## Available data
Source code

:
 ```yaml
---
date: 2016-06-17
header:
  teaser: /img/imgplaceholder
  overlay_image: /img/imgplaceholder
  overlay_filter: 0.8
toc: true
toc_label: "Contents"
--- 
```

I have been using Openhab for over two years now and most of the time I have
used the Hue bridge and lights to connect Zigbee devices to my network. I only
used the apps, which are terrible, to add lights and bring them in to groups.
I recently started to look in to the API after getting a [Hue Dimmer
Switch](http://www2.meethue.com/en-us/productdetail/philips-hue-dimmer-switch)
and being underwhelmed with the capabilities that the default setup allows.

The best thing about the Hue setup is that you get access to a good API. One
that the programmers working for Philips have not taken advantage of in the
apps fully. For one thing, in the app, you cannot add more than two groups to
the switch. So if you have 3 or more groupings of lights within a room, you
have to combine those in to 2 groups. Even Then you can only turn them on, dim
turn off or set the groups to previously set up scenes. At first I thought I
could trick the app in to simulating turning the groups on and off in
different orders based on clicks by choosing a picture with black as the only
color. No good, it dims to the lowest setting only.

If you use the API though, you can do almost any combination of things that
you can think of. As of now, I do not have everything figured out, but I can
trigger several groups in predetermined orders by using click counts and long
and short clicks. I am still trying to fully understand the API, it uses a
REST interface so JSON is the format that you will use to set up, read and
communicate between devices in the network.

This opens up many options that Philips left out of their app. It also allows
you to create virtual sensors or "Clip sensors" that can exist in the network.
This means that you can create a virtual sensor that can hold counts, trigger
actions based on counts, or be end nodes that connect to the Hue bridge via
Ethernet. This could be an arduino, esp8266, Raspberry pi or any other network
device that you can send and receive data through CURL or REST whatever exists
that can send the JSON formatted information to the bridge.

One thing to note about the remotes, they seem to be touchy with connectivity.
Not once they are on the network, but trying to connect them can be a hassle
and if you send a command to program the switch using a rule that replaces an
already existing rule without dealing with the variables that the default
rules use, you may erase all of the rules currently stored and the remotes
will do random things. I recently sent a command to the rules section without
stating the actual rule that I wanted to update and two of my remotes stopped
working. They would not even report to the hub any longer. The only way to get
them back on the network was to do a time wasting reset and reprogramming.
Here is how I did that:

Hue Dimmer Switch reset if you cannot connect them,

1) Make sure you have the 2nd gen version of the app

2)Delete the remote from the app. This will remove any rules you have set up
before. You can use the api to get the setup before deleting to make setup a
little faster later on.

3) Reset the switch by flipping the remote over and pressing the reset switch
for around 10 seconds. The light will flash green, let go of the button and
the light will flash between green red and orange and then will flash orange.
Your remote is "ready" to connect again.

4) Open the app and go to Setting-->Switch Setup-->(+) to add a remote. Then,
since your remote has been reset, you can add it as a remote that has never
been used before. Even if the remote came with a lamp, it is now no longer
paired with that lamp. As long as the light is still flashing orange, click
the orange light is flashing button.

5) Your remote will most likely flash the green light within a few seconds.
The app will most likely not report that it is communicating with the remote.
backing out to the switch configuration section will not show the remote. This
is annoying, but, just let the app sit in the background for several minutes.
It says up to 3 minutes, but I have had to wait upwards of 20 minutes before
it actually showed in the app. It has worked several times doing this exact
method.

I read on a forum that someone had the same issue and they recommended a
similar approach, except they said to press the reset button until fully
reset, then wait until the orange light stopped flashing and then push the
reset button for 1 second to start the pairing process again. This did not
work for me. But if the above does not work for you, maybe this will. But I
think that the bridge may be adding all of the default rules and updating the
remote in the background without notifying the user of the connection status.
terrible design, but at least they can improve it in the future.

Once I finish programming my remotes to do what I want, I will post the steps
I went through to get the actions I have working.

## Work instructions
Could you copy each line of the material that holds "report"?

## Solution to this problem
working. They would not even report to the hub any longer. The only way to get
The app will most likely not report that it is communicating with the remote.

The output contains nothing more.